> [PROBLEM TO WORK ON]
Each record is to be transcribed exactly.

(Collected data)
——————————
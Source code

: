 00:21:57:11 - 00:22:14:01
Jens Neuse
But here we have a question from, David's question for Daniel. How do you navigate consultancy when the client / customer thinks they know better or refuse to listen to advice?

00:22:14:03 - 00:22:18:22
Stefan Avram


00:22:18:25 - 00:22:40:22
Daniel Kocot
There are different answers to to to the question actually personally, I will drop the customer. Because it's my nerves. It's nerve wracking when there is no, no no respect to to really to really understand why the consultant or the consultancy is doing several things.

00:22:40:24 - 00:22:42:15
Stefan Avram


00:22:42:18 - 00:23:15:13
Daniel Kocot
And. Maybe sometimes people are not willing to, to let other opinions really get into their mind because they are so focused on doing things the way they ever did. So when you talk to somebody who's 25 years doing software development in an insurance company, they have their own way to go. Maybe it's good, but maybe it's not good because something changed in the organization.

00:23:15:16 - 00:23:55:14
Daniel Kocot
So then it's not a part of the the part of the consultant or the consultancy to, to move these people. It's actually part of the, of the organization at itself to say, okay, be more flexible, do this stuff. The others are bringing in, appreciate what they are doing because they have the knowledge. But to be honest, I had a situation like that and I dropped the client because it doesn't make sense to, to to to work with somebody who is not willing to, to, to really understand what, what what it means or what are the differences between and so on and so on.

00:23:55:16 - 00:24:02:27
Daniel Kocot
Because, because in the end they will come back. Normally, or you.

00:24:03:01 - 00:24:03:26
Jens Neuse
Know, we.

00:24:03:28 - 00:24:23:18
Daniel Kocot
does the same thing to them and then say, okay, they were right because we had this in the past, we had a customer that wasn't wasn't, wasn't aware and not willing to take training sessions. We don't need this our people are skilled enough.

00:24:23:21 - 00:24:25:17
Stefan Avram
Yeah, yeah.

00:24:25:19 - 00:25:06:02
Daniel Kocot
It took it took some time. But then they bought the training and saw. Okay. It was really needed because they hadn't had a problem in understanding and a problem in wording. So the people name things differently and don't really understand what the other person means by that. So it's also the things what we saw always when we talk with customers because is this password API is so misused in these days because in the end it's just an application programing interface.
——————————
> [OUTPUT OF THE EXERCISE]
Source code

: 00:21:57:11 - 00:22:14:01
Jens Neuse
But here we have a question from, David's question for Daniel. How do you navigate consultancy when the client / customer thinks they know better or refuse to listen to advice?

00:22:14:03 - 00:22:18:22
Stefan Avram


00:22:18:25 - 00:22:40:22
Daniel Kocot
There are different answers to to to the question actually personally, I will drop the customer. Because it's my nerves. It's nerve wracking when there is no, no no respect to to really to really understand why the consultant or the consultancy is doing several things.

00:22:40:24 - 00:22:42:15
Stefan Avram


00:22:42:18 - 00:23:15:13
Daniel Kocot
And. Maybe sometimes people are not willing to, to let other opinions really get into their mind because they are so focused on doing things the way they ever did. So when you talk to somebody who's 25 years doing software development in an insurance company, they have their own way to go. Maybe it's good, but maybe it's not good because something changed in the organization.

00:23:15:16 - 00:23:55:14
Daniel Kocot
So then it's not a part of the the part of the consultant or the consultancy to, to move these people. It's actually part of the, of the organization at itself to say, okay, be more flexible, do this stuff. The others are bringing in, appreciate what they are doing because they have the knowledge. But to be honest, I had a situation like that and I dropped the client because it doesn't make sense to, to to to work with somebody who is not willing to, to, to really understand what, what what it means or what are the differences between and so on and so on.

00:23:55:16 - 00:24:02:27
Daniel Kocot
Because, because in the end they will come back. Normally, or you.

00:24:03:01 - 00:24:03:26
Jens Neuse
Know, we.

00:24:03:28 - 00:24:23:18
Daniel Kocot
does the same thing to them and then say, okay, they were right because we had this in the past, we had a customer that wasn't wasn't, wasn't aware and not willing to take training sessions. We don't need this our people are skilled enough.

00:24:23:21 - 00:24:25:17
Stefan Avram
Yeah, yeah.

00:24:25:19 - 00:25:06:02
Daniel Kocot
It took it took some time. But then they bought the training and saw. Okay. It was really needed because they hadn't had a problem in understanding and a problem in wording. So the people name things differently and don't really understand what the other person means by that. So it's also the things what we saw always when we talk with customers because is this password API is so misused in these days because in the end it's just an application programing interface.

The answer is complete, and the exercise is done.